=== WORK TO COMPLETE ===
Transcribe the records in full; omit images.

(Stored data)
*** Block opens ***

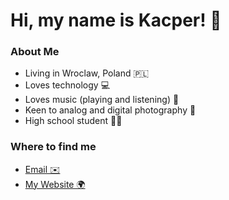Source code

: # Hi, my name is Kacper! 👋

### About Me
- Living in Wroclaw, Poland 🇵🇱
- Loves technology 💻
- Loves music (playing and listening) 💽
- Keen to analog and digital photography 📸
- High school student 🧑‍🎓

### Where to find me
- [Email ✉️](mailto:kacperkapitrebacz@gmail.com)
- [My Website 🌍](http://kacpertrebacz.pl)
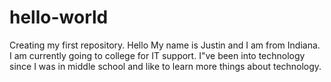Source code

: # hello-world
Creating my first repository.
Hello 
My name is Justin and I am from Indiana. I am currently going to college for IT support. I"ve been into technology since I was in middle school and like to learn more things about technology.
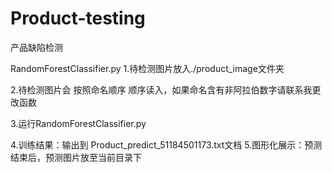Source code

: # Product-testing
产品缺陷检测

RandomForestClassifier.py
1.待检测图片放入./product_image文件夹

2.待检测图片会 按照命名顺序 顺序读入，如果命名含有非阿拉伯数字请联系我更改函数

3.运行RandomForestClassifier.py

4.训练结果：输出到  Product_predict_51184501173.txt文档
5.图形化展示：预测结束后，预测图片放至当前目录下

 

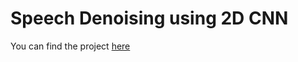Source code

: # Speech Denoising using 2D CNN

You can find the project [here](https://github.com/shaharpit809/Speech-Denoising-using-DNN-CNN-and-RNN/tree/master/CNN)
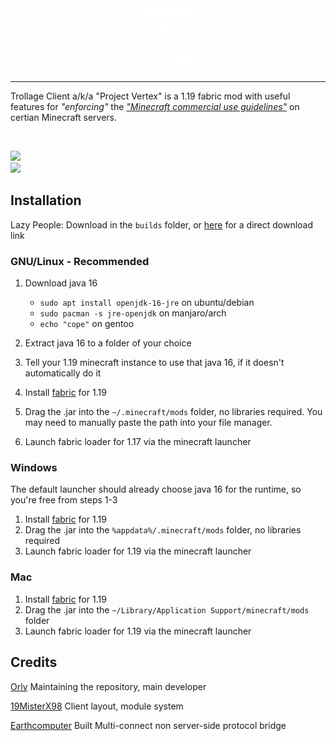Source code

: <div align="center">
  <img src="https://github.com/AstralDB/TrollageClient/raw/main/src/main/resources/assets/vertex/icon.png" width="100">
  <br>
  
</div>
<hr>

Trollage Client a/k/a "Project Vertex" is a 1.19 fabric mod with useful features for <i>"enforcing"</i> the <i>["Minecraft commercial use guidelines"](https://account.mojang.com/documents/commercial_guidelines#:~:text=sell%20entitlements%20that%20affect%20gameplay)</i> on certian Minecraft servers. 

<br>

<img src="https://img.shields.io/github/stars/AstralDB/TrollageClient?color=000000&style=for-the-badge"/><br>
<a href="https://github.com/AstralDB/TrollageClient/raw/main/bin/latest.jar">
  <img src="https://img.shields.io/github/downloads/AstralDB/TrollageClient/total?color=000000&style=for-the-badge&label=Downloads%20via%20releases">
</a>

## Installation

Lazy People:
Download in the `builds` folder, or [here](https://github.com/AstralDB/TrollageClient/raw/main/bin/latest.jar) for a direct download link


### GNU/Linux - Recommended 
1. Download java 16
   - `sudo apt install openjdk-16-jre` on ubuntu/debian
   - `sudo pacman -s jre-openjdk` on manjaro/arch
   - `echo "cope"` on gentoo

2. Extract java 16 to a folder of your choice
3. Tell your 1.19 minecraft instance to use that java 16, if it doesn't automatically do it
4. Install [fabric](https://fabricmc.net/use/) for 1.19
5. Drag the .jar into the `~/.minecraft/mods` folder, no libraries required. You may need to manually paste the path into your file manager. 
6. Launch fabric loader for 1.17 via the minecraft launcher


### Windows
The default launcher should already choose java 16 for the runtime, so you're free from steps 1-3
1. Install [fabric](https://fabricmc.net/use/) for 1.19
2. Drag the .jar into the `%appdata%/.minecraft/mods` folder, no libraries required
3. Launch fabric loader for 1.19 via the minecraft launcher


### Mac
1. Install [fabric](https://fabricmc.net/use/) for 1.19
2. Drag the .jar into the `~/Library/Application Support/minecraft/mods` folder
3. Launch fabric loader for 1.19 via the minecraft launcher


## Credits
[Orly](https://github.com/AstralDB) Maintaining the repository, main developer

[19MisterX98](https://github.com/19MisterX98) Client layout, module system

[Earthcomputer](https://github.com/Earthcomputer) Built Multi-connect non server-side protocol bridge
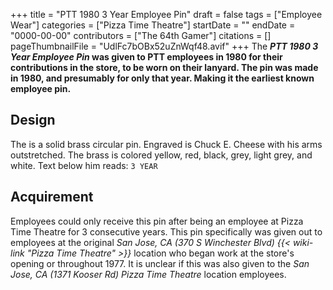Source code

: +++
title = "PTT 1980 3 Year Employee Pin"
draft = false
tags = ["Employee Wear"]
categories = ["Pizza Time Theatre"]
startDate = ""
endDate = "0000-00-00"
contributors = ["The 64th Gamer"]
citations = []
pageThumbnailFile = "UdlFc7bOBx52uZnWqf48.avif"
+++
The ***PTT 1980 3 Year Employee Pin* was given to PTT employees in 1980 for their contributions in the store, to be worn on their lanyard.
The pin was made in 1980, and presumably for only that year. Making it the earliest known employee pin.**

## Design

The is a solid brass circular pin. Engraved is Chuck E. Cheese with his arms outstretched. The brass is colored yellow, red, black, grey, light grey, and white. Text below him reads:
`3 YEAR`

## Acquirement

Employees could only receive this pin after being an employee at Pizza Time Theatre for 3 consecutive years. This pin specifically was given out to employees at the original *San Jose, CA (370 S Winchester Blvd) {{< wiki-link "Pizza Time Theatre" >}}* location who began work at the store's opening or throughout 1977. It is unclear if this was also given to the *San Jose, CA (1371 Kooser Rd) Pizza Time Theatre* location employees.
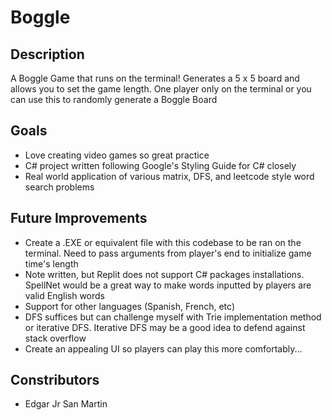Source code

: # Boggle


## Description

A Boggle Game that runs on the terminal! Generates a 5 x 5 board and allows you to set the game length. One player only on the terminal or you can use this
to randomly generate a Boggle Board


## Goals

* Love creating video games so great practice
* C# project written following Google's Styling Guide for C# closely
* Real world application of various matrix, DFS, and leetcode style word search problems


## Future Improvements

* Create a .EXE or equivalent file with this codebase to be ran on the terminal. Need to pass arguments from player's end to initialize game time's length
* Note written, but Replit does not support C# packages installations. SpellNet would be a great way to make words inputted by players are valid English words
* Support for other languages (Spanish, French, etc)
* DFS suffices but can challenge myself with Trie implementation method or iterative DFS. Iterative DFS may be a good idea to defend against stack overflow
* Create an appealing UI so players can play this more comfortably...


## Constributors

* Edgar Jr San Martin
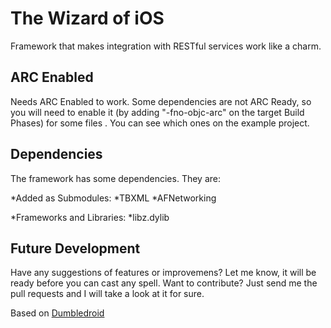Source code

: The Wizard of iOS
=================

Framework that makes integration with RESTful services work like a charm.

ARC Enabled
-----------

Needs ARC Enabled to work. Some dependencies are not ARC Ready, so you will need to enable it (by adding "-fno-objc-arc" on the target Build Phases) for some files . You can see which ones on the example project.

Dependencies
------------

The framework has some dependencies. They are:

*Added as Submodules:
	*TBXML
	*AFNetworking

*Frameworks and Libraries:
	*libz.dylib

Future Development
------------------

Have any suggestions of features or improvemens? Let me know, it will be ready before you can cast any spell. Want to contribute? Just send me the pull requests and I will take a look at it for sure.

Based on [Dumbledroid](https://github.com/leocadiotine/Dumbledroid )
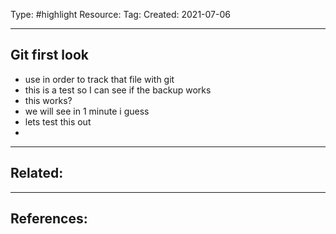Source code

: Type: #highlight 
Resource: 
Tag:
Created: 2021-07-06

---
## Git first look 
- use <git init> in order to track that file with git
- this is a test so I can see if the backup works
- this works?
- we will see in 1 minute i guess
- lets test this out
- 
---
Related:
-

---
References:
- 
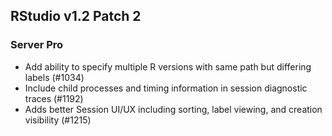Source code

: 
## RStudio v1.2 Patch 2

### Server Pro

* Add ability to specify multiple R versions with same path but differing labels (#1034)
* Include child processes and timing information in session diagnostic traces (#1192) 
* Adds better Session UI/UX including sorting, label viewing, and creation visibility (#1215)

*** Block closes ***

=== ANSWER AREA ===
Source code

: # Hi, my name is Kacper! 👋

### About Me
- Living in Wroclaw, Poland 🇵🇱
- Loves technology 💻
- Loves music (playing and listening) 💽
- Keen to analog and digital photography 📸
- High school student 🧑‍🎓

### Where to find me
- [Email ✉️](mailto:kacperkapitrebacz@gmail.com)
- [My Website 🌍](http://kacpertrebacz.pl)
Source code

: # hello-world
Creating my first repository.
Hello 
My name is Justin and I am from Indiana. I am currently going to college for IT support. I"ve been into technology since I was in middle school and like to learn more things about technology.
Source code

: # Product-testing
产品缺陷检测

RandomForestClassifier.py
1.待检测图片放入./product_image文件夹

2.待检测图片会 按照命名顺序 顺序读入，如果命名含有非阿拉伯数字请联系我更改函数

3.运行RandomForestClassifier.py

4.训练结果：输出到  Product_predict_51184501173.txt文档
5.图形化展示：预测结束后，预测图片放至当前目录下

 

Source code

: # Speech Denoising using 2D CNN

You can find the project [here](https://github.com/shaharpit809/Speech-Denoising-using-DNN-CNN-and-RNN/tree/master/CNN)
Source code

: <div align="center">
  <img src="https://github.com/AstralDB/TrollageClient/raw/main/src/main/resources/assets/vertex/icon.png" width="100">
  <br>
  
</div>
<hr>

Trollage Client a/k/a "Project Vertex" is a 1.19 fabric mod with useful features for <i>"enforcing"</i> the <i>["Minecraft commercial use guidelines"](https://account.mojang.com/documents/commercial_guidelines#:~:text=sell%20entitlements%20that%20affect%20gameplay)</i> on certian Minecraft servers. 

<br>

<img src="https://img.shields.io/github/stars/AstralDB/TrollageClient?color=000000&style=for-the-badge"/><br>
<a href="https://github.com/AstralDB/TrollageClient/raw/main/bin/latest.jar">
  <img src="https://img.shields.io/github/downloads/AstralDB/TrollageClient/total?color=000000&style=for-the-badge&label=Downloads%20via%20releases">
</a>

## Installation

Lazy People:
Download in the `builds` folder, or [here](https://github.com/AstralDB/TrollageClient/raw/main/bin/latest.jar) for a direct download link


### GNU/Linux - Recommended 
1. Download java 16
   - `sudo apt install openjdk-16-jre` on ubuntu/debian
   - `sudo pacman -s jre-openjdk` on manjaro/arch
   - `echo "cope"` on gentoo

2. Extract java 16 to a folder of your choice
3. Tell your 1.19 minecraft instance to use that java 16, if it doesn't automatically do it
4. Install [fabric](https://fabricmc.net/use/) for 1.19
5. Drag the .jar into the `~/.minecraft/mods` folder, no libraries required. You may need to manually paste the path into your file manager. 
6. Launch fabric loader for 1.17 via the minecraft launcher


### Windows
The default launcher should already choose java 16 for the runtime, so you're free from steps 1-3
1. Install [fabric](https://fabricmc.net/use/) for 1.19
2. Drag the .jar into the `%appdata%/.minecraft/mods` folder, no libraries required
3. Launch fabric loader for 1.19 via the minecraft launcher


### Mac
1. Install [fabric](https://fabricmc.net/use/) for 1.19
2. Drag the .jar into the `~/Library/Application Support/minecraft/mods` folder
3. Launch fabric loader for 1.19 via the minecraft launcher


## Credits
[Orly](https://github.com/AstralDB) Maintaining the repository, main developer

[19MisterX98](https://github.com/19MisterX98) Client layout, module system

[Earthcomputer](https://github.com/Earthcomputer) Built Multi-connect non server-side protocol bridge
Source code

: +++
title = "PTT 1980 3 Year Employee Pin"
draft = false
tags = ["Employee Wear"]
categories = ["Pizza Time Theatre"]
startDate = ""
endDate = "0000-00-00"
contributors = ["The 64th Gamer"]
citations = []
pageThumbnailFile = "UdlFc7bOBx52uZnWqf48.avif"
+++
The ***PTT 1980 3 Year Employee Pin* was given to PTT employees in 1980 for their contributions in the store, to be worn on their lanyard.
The pin was made in 1980, and presumably for only that year. Making it the earliest known employee pin.**

## Design

The is a solid brass circular pin. Engraved is Chuck E. Cheese with his arms outstretched. The brass is colored yellow, red, black, grey, light grey, and white. Text below him reads:
`3 YEAR`

## Acquirement

Employees could only receive this pin after being an employee at Pizza Time Theatre for 3 consecutive years. This pin specifically was given out to employees at the original *San Jose, CA (370 S Winchester Blvd) {{< wiki-link "Pizza Time Theatre" >}}* location who began work at the store's opening or throughout 1977. It is unclear if this was also given to the *San Jose, CA (1371 Kooser Rd) Pizza Time Theatre* location employees.
Source code

: # Boggle


## Description

A Boggle Game that runs on the terminal! Generates a 5 x 5 board and allows you to set the game length. One player only on the terminal or you can use this
to randomly generate a Boggle Board


## Goals

* Love creating video games so great practice
* C# project written following Google's Styling Guide for C# closely
* Real world application of various matrix, DFS, and leetcode style word search problems


## Future Improvements

* Create a .EXE or equivalent file with this codebase to be ran on the terminal. Need to pass arguments from player's end to initialize game time's length
* Note written, but Replit does not support C# packages installations. SpellNet would be a great way to make words inputted by players are valid English words
* Support for other languages (Spanish, French, etc)
* DFS suffices but can challenge myself with Trie implementation method or iterative DFS. Iterative DFS may be a good idea to defend against stack overflow
* Create an appealing UI so players can play this more comfortably...


## Constributors

* Edgar Jr San Martin
Source code

: The Wizard of iOS
=================

Framework that makes integration with RESTful services work like a charm.

ARC Enabled
-----------

Needs ARC Enabled to work. Some dependencies are not ARC Ready, so you will need to enable it (by adding "-fno-objc-arc" on the target Build Phases) for some files . You can see which ones on the example project.

Dependencies
------------

The framework has some dependencies. They are:

*Added as Submodules:
	*TBXML
	*AFNetworking

*Frameworks and Libraries:
	*libz.dylib

Future Development
------------------

Have any suggestions of features or improvemens? Let me know, it will be ready before you can cast any spell. Want to contribute? Just send me the pull requests and I will take a look at it for sure.

Based on [Dumbledroid](https://github.com/leocadiotine/Dumbledroid )
Source code

: Type: #highlight 
Resource: 
Tag:
Created: 2021-07-06

---
## Git first look 
- use <git init> in order to track that file with git
- this is a test so I can see if the backup works
- this works?
- we will see in 1 minute i guess
- lets test this out
- 
---
Related:
-

---
References:
- 
Source code

: 
## RStudio v1.2 Patch 2

### Server Pro

* Add ability to specify multiple R versions with same path but differing labels (#1034)
* Include child processes and timing information in session diagnostic traces (#1192) 
* Adds better Session UI/UX including sorting, label viewing, and creation visibility (#1215)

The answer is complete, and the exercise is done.